> _Dataset items_:
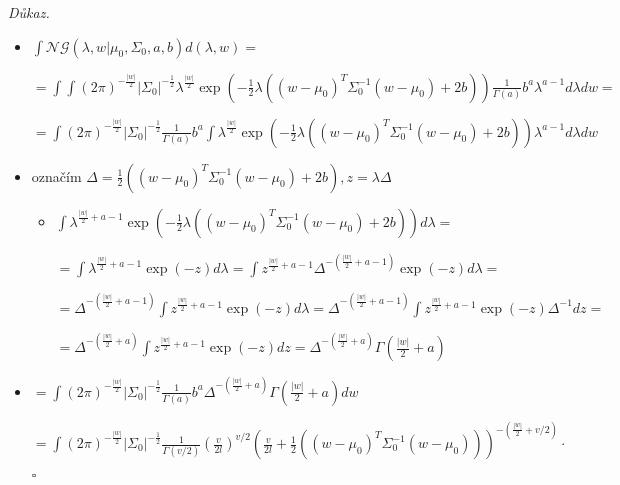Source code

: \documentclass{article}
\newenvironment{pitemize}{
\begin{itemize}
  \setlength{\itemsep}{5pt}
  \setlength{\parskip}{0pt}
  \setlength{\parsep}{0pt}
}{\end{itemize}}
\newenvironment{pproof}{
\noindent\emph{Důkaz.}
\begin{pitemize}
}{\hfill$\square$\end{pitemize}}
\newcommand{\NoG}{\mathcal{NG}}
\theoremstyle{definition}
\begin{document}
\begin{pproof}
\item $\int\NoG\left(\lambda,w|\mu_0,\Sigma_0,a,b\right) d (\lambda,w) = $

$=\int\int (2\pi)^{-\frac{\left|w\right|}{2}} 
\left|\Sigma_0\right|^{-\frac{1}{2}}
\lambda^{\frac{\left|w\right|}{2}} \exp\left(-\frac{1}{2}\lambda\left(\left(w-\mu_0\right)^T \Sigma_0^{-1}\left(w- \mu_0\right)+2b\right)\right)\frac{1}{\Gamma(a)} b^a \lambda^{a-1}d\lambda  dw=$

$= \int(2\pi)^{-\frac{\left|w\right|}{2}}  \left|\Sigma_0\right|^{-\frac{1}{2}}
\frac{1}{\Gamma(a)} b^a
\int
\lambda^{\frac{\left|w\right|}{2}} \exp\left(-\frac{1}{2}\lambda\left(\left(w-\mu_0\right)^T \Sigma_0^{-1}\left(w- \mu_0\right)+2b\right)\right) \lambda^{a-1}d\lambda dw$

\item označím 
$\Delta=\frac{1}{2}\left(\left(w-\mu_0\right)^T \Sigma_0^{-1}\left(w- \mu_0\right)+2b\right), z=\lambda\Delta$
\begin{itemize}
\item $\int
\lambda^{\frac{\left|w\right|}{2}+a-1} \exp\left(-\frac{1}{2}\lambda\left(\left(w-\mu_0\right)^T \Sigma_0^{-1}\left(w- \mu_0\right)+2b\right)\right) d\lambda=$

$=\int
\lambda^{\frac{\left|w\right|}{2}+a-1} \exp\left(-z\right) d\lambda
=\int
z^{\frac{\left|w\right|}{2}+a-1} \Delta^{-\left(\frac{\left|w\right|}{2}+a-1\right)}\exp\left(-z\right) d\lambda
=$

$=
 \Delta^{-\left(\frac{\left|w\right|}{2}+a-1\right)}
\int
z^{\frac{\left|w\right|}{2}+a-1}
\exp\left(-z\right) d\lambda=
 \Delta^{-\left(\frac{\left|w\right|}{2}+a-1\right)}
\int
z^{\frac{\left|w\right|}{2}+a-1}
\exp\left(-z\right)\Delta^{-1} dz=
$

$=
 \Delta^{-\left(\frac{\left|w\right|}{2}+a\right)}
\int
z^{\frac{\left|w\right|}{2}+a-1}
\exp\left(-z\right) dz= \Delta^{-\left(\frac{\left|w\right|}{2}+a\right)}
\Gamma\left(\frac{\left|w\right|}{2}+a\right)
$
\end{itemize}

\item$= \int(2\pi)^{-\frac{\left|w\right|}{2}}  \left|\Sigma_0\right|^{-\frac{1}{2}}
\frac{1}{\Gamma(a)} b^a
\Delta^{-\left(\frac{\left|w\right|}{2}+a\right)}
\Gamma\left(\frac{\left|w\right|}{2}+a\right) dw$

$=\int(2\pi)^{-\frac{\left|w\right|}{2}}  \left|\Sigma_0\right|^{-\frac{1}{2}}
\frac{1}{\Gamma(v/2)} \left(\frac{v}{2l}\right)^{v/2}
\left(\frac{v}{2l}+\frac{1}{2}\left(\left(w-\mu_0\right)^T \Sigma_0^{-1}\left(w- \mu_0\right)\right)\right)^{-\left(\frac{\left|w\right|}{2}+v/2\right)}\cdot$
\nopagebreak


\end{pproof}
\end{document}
* * *
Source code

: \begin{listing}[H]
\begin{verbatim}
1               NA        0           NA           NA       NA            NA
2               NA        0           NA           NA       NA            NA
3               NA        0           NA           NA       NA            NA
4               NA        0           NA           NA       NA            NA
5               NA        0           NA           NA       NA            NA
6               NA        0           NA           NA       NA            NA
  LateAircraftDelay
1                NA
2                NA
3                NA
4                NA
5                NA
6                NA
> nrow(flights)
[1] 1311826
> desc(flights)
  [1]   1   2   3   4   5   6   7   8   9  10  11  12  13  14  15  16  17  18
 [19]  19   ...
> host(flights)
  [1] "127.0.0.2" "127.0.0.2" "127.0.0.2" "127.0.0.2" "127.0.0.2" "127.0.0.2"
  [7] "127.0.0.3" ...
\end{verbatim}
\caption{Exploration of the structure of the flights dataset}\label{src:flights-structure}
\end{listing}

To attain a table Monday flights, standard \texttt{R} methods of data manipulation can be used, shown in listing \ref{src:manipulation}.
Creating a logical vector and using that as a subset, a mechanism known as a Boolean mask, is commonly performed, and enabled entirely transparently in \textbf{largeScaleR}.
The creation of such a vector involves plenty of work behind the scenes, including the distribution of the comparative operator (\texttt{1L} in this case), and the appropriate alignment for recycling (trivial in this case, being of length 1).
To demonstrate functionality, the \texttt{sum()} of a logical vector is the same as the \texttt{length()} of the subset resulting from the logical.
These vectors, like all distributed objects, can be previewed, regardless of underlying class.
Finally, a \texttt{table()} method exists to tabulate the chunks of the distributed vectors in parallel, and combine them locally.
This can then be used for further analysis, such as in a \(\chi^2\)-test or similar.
---
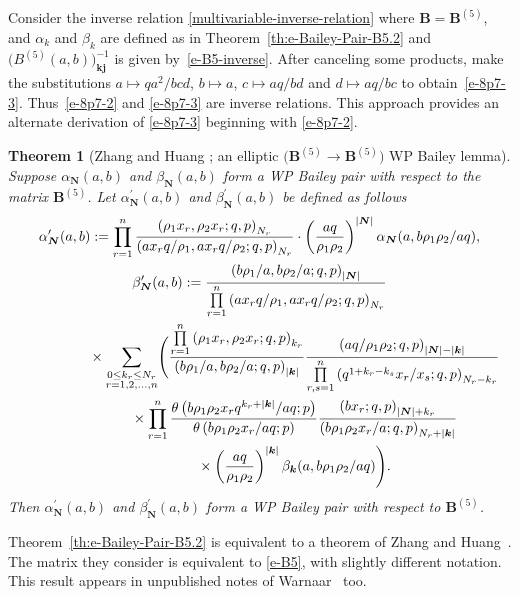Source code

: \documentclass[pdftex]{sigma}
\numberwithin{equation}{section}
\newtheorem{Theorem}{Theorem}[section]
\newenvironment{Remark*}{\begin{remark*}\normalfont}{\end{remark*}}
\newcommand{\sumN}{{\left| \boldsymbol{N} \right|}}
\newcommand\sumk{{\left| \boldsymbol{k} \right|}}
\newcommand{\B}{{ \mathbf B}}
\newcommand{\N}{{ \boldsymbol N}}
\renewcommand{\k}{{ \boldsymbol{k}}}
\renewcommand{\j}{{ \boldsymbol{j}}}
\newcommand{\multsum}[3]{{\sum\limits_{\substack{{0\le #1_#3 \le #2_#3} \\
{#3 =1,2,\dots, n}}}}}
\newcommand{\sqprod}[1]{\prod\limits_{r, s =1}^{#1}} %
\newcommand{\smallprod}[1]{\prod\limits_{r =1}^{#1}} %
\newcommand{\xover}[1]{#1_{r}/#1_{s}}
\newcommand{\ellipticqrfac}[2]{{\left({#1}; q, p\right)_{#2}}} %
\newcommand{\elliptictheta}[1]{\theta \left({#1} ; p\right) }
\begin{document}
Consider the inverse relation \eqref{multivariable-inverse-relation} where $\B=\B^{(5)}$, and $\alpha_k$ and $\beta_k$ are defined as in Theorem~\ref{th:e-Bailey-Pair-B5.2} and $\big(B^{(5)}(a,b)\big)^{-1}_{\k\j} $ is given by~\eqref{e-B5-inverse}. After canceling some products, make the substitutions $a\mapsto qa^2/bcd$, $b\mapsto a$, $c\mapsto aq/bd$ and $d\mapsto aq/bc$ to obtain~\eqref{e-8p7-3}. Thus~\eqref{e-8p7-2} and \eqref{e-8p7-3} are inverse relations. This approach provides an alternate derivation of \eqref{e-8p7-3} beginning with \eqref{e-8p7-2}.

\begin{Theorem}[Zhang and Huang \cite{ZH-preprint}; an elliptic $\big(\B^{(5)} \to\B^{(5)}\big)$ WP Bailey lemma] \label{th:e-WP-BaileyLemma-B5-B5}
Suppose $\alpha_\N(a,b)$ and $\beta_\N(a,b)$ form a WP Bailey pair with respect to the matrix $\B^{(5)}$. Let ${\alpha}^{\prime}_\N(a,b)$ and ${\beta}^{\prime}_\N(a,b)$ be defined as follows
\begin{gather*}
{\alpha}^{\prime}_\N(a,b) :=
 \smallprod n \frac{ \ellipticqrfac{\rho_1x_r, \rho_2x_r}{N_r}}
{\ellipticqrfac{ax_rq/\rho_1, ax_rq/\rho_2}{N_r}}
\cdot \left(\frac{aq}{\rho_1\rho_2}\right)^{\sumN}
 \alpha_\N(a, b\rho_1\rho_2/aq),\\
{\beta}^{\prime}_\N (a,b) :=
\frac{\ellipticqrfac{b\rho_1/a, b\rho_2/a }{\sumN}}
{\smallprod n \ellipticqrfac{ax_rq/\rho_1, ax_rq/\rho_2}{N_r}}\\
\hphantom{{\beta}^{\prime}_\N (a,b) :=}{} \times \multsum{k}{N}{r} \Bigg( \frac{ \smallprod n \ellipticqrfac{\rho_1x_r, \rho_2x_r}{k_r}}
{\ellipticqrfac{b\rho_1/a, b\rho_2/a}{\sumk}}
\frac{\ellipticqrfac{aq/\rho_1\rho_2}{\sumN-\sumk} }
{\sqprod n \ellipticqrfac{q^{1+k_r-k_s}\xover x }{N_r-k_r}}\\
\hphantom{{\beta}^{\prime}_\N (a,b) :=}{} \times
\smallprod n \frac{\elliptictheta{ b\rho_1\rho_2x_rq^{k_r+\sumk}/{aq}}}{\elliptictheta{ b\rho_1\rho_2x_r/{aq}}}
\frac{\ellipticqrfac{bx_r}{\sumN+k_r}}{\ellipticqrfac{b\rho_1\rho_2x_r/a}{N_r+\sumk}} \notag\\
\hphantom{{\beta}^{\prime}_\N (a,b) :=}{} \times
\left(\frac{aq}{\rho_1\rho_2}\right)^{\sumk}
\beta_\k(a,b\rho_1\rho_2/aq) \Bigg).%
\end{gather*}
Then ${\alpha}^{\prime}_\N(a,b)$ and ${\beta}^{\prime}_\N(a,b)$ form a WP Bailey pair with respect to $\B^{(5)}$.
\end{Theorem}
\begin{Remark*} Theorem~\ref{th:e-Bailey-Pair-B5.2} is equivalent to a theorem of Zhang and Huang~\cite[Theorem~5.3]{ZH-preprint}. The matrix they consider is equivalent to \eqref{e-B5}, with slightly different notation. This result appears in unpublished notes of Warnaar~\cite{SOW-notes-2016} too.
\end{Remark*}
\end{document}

> _ASSIGNMENT_: Find each line above that contains "ellipticqrfac", and copy those lines.

> _SOLUTION TO THE EXERCISE_:
\newcommand{\ellipticqrfac}[2]{{\left({#1}; q, p\right)_{#2}}} %
 \smallprod n \frac{ \ellipticqrfac{\rho_1x_r, \rho_2x_r}{N_r}}
{\ellipticqrfac{ax_rq/\rho_1, ax_rq/\rho_2}{N_r}}
\frac{\ellipticqrfac{b\rho_1/a, b\rho_2/a }{\sumN}}
{\smallprod n \ellipticqrfac{ax_rq/\rho_1, ax_rq/\rho_2}{N_r}}\\
\hphantom{{\beta}^{\prime}_\N (a,b) :=}{} \times \multsum{k}{N}{r} \Bigg( \frac{ \smallprod n \ellipticqrfac{\rho_1x_r, \rho_2x_r}{k_r}}
{\ellipticqrfac{b\rho_1/a, b\rho_2/a}{\sumk}}
\frac{\ellipticqrfac{aq/\rho_1\rho_2}{\sumN-\sumk} }
{\sqprod n \ellipticqrfac{q^{1+k_r-k_s}\xover x }{N_r-k_r}}\\
\frac{\ellipticqrfac{bx_r}{\sumN+k_r}}{\ellipticqrfac{b\rho_1\rho_2x_r/a}{N_r+\sumk}} \notag\\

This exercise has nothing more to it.